Data records:
━━━

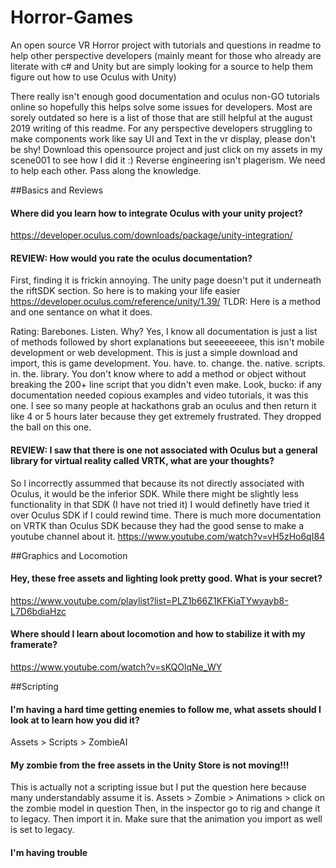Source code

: # Horror-Games
An open source VR Horror project with tutorials and questions in readme to help other perspective developers 
(mainly meant for those who already are literate with c# and Unity but are simply looking for a source to help them figure out how to use Oculus with Unity) 

There really isn't enough good documentation and oculus non-GO tutorials online so hopefully this helps solve some issues for developers. 
Most are sorely outdated so here is a list of those that are still helpful at the august 2019 writing of this readme. 
For any perspective developers struggling to make components work like say UI and Text in the vr display, please don't be shy! Download this opensource project and just click on my assets in my scene001 to see how I did it :) 
Reverse engineering isn't plagerism. We need to help each other. Pass along the knowledge. 

##Basics and Reviews
#### Where did you learn how to integrate Oculus with your unity project?
https://developer.oculus.com/downloads/package/unity-integration/

#### REVIEW: How would you rate the oculus documentation? 
First, finding it is frickin annoying. The unity page doesn't put it underneath the riftSDK section. So here is to making your life easier
https://developer.oculus.com/reference/unity/1.39/
TLDR: Here is a method and one sentance on what it does.

Rating: Barebones. 
Listen. Why? Yes, I know all documentation is just a list of methods followed by short explanations but seeeeeeeee,
this isn't mobile development or web development. This is just a simple download and import, this is game development. 
You. have. to. change. the. native. scripts. in. the. library.
You don't know where to add a method or object without breaking the 200+ line script that you didn't even make. 
Look, bucko: if any documentation needed copious examples and video tutorials, it was this one. 
I see so many people at hackathons grab an oculus and then return it like 4 or 5 hours later because they get extremely frustrated. They dropped the ball on this one. 

#### REVIEW: I saw that there is one not associated with Oculus but a general library for virtual reality called VRTK, what are your thoughts?
So I incorrectly assummed that because its not directly associated with Oculus, it would be the inferior SDK. 
While there might be slightly less functionality in that SDK (I have not tried it) I would definetly have tried it over Oculus SDK if I could rewind time.
There is much more documentation on VRTK than Oculus SDK because they had the good sense to make a youtube channel about it. https://www.youtube.com/watch?v=vH5zHo6qI84


##Graphics and Locomotion
#### Hey, these free assets and lighting look pretty good. What is your secret? 
https://www.youtube.com/playlist?list=PLZ1b66Z1KFKiaTYwyayb8-L7D6bdiaHzc

#### Where should I learn about locomotion and how to stabilize it with my framerate?
https://www.youtube.com/watch?v=sKQOlqNe_WY

##Scripting
#### I'm having a hard time getting enemies to follow me, what assets should I look at to learn how you did it?
Assets > Scripts > ZombieAI

#### My zombie from the free assets in the Unity Store is not moving!!! 
This is actually not a scripting issue but I put the question here because many understandably assume it is. 
Assets > Zombie > Animations > click on the zombie model in question
Then, in the inspector go to rig and change it to legacy. Then import it in. Make sure that the animation you import as well is set to legacy.

#### I'm having trouble 

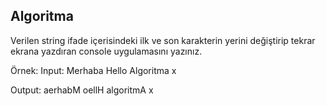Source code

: ## Algoritma

Verilen string ifade içerisindeki ilk ve son karakterin yerini değiştirip tekrar ekrana yazdıran console uygulamasını yazınız. 

Örnek:
Input:
Merhaba
Hello
Algoritma
x

Output:
aerhabM
oellH
algoritmA
x
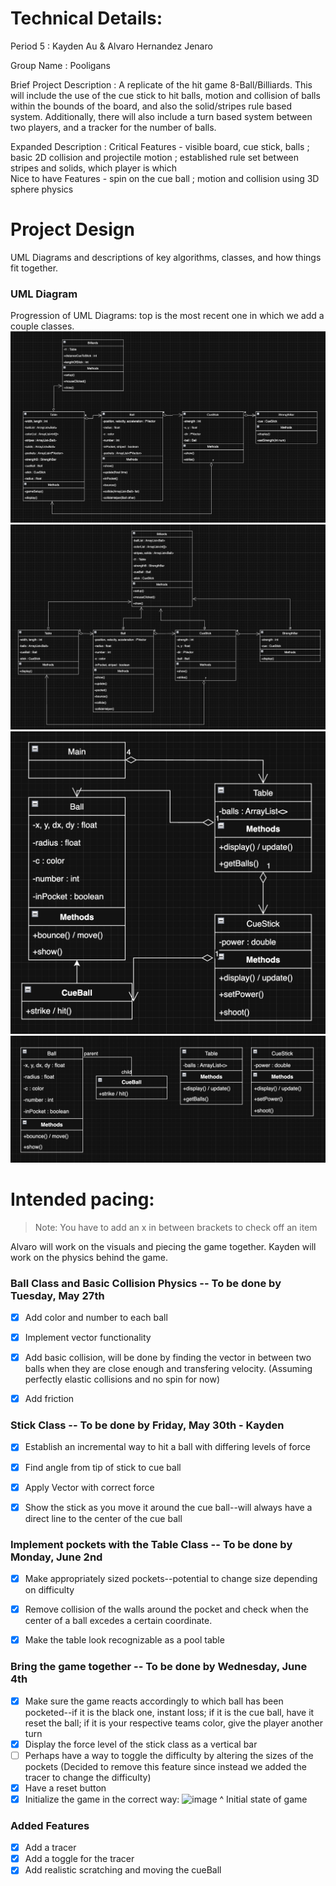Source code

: 


# Technical Details:

Period 5 : Kayden Au & Alvaro Hernandez Jenaro

Group Name : Pooligans

Brief Project Description :
    A replicate of the hit game 8-Ball/Billiards. This will include the use of the cue stick to hit balls, motion and collision of balls within the bounds of the board, and also the solid/stripes rule based system. Additionally, there will also include a turn based system between two players, and a tracker for the number of balls.

Expanded Description :
    Critical Features - visible board, cue stick, balls ; basic 2D collision and projectile motion ; established rule set between stripes and solids, which player is which   
    Nice to have Features - spin on the cue ball ; motion and collision using 3D sphere physics

# Project Design

UML Diagrams and descriptions of key algorithms, classes, and how things fit together.

### UML Diagram ###
Progression of UML Diagrams: top is the most recent one in which we add a couple classes.
![Fourth UML](uml4.png)
![Third UML](uml3.png)
![Second UML](uml2.png)
![First UML](uml1.png)

# Intended pacing:

> Note: You have to add an x in between brackets to check off an item

Alvaro will work on the visuals and piecing the game together.
Kayden will work on the physics behind the game.

### Ball Class and Basic Collision Physics -- To be done by Tuesday, May 27th
- [x] Add color and number to each ball
- [x] Implement vector functionality
- [x] Add basic collision, will be done by finding the vector in between two balls when they are close enough and transfering velocity. (Assuming perfectly elastic collisions and no spin for now)
- [x] Add friction



### Stick Class -- To be done by Friday, May 30th - Kayden
- [x] Establish an incremental way to hit a ball with differing levels of force
- [x] Find angle from tip of stick to cue ball
- [x] Apply Vector with correct force
- [x] Show the stick as you move it around the cue ball--will always have a direct line to the center of the cue ball



### Implement pockets with the Table Class -- To be done by Monday, June 2nd
- [x] Make appropriately sized pockets--potential to change size depending on difficulty
- [x] Remove collision of the walls around the pocket and check when the center of a ball excedes a certain coordinate.
- [x] Make the table look recognizable as a pool table



### Bring the game together -- To be done by Wednesday, June 4th
- [x] Make sure the game reacts accordingly to which ball has been pocketed--if it is the black one, instant loss; if it is the cue ball, have it reset the ball; if it is your respective teams color, give the player another turn
- [x] Display the force level of the stick class as a vertical bar
- [ ] Perhaps have a way to toggle the difficulty by altering the sizes of the pockets (Decided to remove this feature since instead we added the tracer to change the difficulty)
- [x] Have a reset button
- [x] Initialize the game in the correct way:
![image](https://github.com/user-attachments/assets/3e87d1c2-1734-445a-89ba-500da1f44dee)
^ Initial state of game

### Added Features
- [x] Add a tracer
- [x] Add a toggle for the tracer
- [x] Add realistic scratching and moving the cueBall

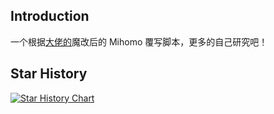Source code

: ## Introduction

一个根据[大佬的](https://linux.do/t/topic/214118)魔改后的 Mihomo 覆写脚本，更多的自己研究吧！

## Star History

[![Star History Chart](https://api.star-history.com/svg?repos=yangtb2024/Mihomo-Rules&type=Date)](https://star-history.com/#yangtb2024/Mihomo-Rules&Date)
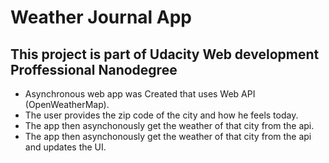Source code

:# **Weather Journal App**

##  This project is part of Udacity Web development Proffessional Nanodegree  

*   Asynchronous web app was Created that uses Web API (OpenWeatherMap).
*   The user provides the zip code of the city and how he feels today.
*   The app then  asynchonously get the weather of that city from the api.
*   The app then  asynchonously get the weather of that city from the api and updates the UI.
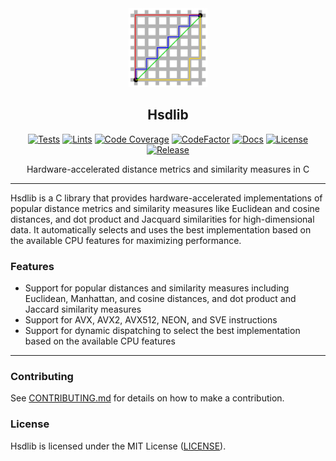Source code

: <div align="center">
  <picture>
    <img alt="Hsdlib Logo" src="logo.svg" height="25%" width="25%">
  </picture>
<br>

<h2>Hsdlib</h2>

[![Tests](https://img.shields.io/github/actions/workflow/status/habedi/hsdlib/tests.yml?label=tests&style=flat&labelColor=282c34&logo=github)](https://github.com/habedi/hsdlib/actions/workflows/tests.yml)
[![Lints](https://img.shields.io/github/actions/workflow/status/habedi/hsdlib/lints.yml?label=lints&style=flat&labelColor=282c34&logo=github)](https://github.com/habedi/hsdlib/actions/workflows/lints.yml)
[![Code Coverage](https://img.shields.io/codecov/c/github/habedi/hsdlib?label=coverage&style=flat&labelColor=282c34&logo=codecov)](https://codecov.io/gh/habedi/hsdlib)
[![CodeFactor](https://img.shields.io/codefactor/grade/github/habedi/hsdlib?label=code%20quality&style=flat&labelColor=282c34&logo=codefactor)](https://www.codefactor.io/repository/github/habedi/hsdlib)
[![Docs](https://img.shields.io/badge/docs-latest-007ec6?label=docs&style=flat&labelColor=282c34&logo=readthedocs)](docs)
[![License](https://img.shields.io/badge/license-MIT-007ec6?label=license&style=flat&labelColor=282c34&logo=open-source-initiative)](https://github.com/habedi/hsdlib)
[![Release](https://img.shields.io/github/release/habedi/hsdlib.svg?label=release&style=flat&labelColor=282c34&logo=github)](https://github.com/habedi/hsdlib/releases/latest)

Hardware-accelerated distance metrics and similarity measures in C

</div>

---

Hsdlib is a C library that provides hardware-accelerated implementations of popular distance metrics and
similarity measures like Euclidean and cosine distances, and dot product and Jacquard similarities for
high-dimensional data.
It automatically selects and uses the best implementation based on the available CPU features for maximizing
performance.

### Features

- Support for popular distances and similarity measures including Euclidean, Manhattan, and cosine distances, and dot
  product and Jaccard similarity measures
- Support for AVX, AVX2, AVX512, NEON, and SVE instructions
- Support for dynamic dispatching to select the best implementation based on the available CPU features

---

### Contributing

See [CONTRIBUTING.md](CONTRIBUTING.md) for details on how to make a contribution.

### License

Hsdlib is licensed under the MIT License ([LICENSE](LICENSE)).
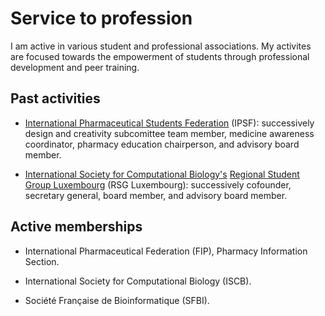 # Service to profession

I am active in various student and professional associations. My activites are focused towards the empowerment of students through professional development and peer training.

## Past activities

- [International Pharmaceutical Students Federation](https://www.ipsf.org/) (IPSF): successively design and creativity subcomittee team member, medicine awareness coordinator, pharmacy education chairperson, and advisory board member.

- [International Society for Computational Biology's](http://www.iscb.org/) [Regional Student Group Luxembourg](http://rsg-luxembourg.iscbsc.org/) (RSG Luxembourg): successively cofounder, secretary general, board member, and advisory board member.

## Active memberships 

- International Pharmaceutical Federation (FIP), Pharmacy Information Section.

- International Society for Computational Biology (ISCB).

- Société Française de Bioinformatique (SFBI).
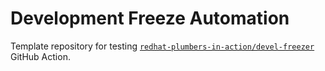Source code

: # Development Freeze Automation

Template repository for testing [`redhat-plumbers-in-action/devel-freezer`](https://github.com/redhat-plumbers-in-action/devel-freezer) GitHub Action.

━━━

Among the entries above, copy exactly only the lines starting with the one containing "- [x] Add basic" and going through the one containing "- [x] Make the", both ends included.

- [Response]
- [x] Add basic collision, will be done by finding the vector in between two balls when they are close enough and transfering velocity. (Assuming perfectly elastic collisions and no spin for now)
- [x] Add friction



### Stick Class -- To be done by Friday, May 30th - Kayden
- [x] Establish an incremental way to hit a ball with differing levels of force
- [x] Find angle from tip of stick to cue ball
- [x] Apply Vector with correct force
- [x] Show the stick as you move it around the cue ball--will always have a direct line to the center of the cue ball



### Implement pockets with the Table Class -- To be done by Monday, June 2nd
- [x] Make appropriately sized pockets--potential to change size depending on difficulty
- [x] Remove collision of the walls around the pocket and check when the center of a ball excedes a certain coordinate.
- [x] Make the table look recognizable as a pool table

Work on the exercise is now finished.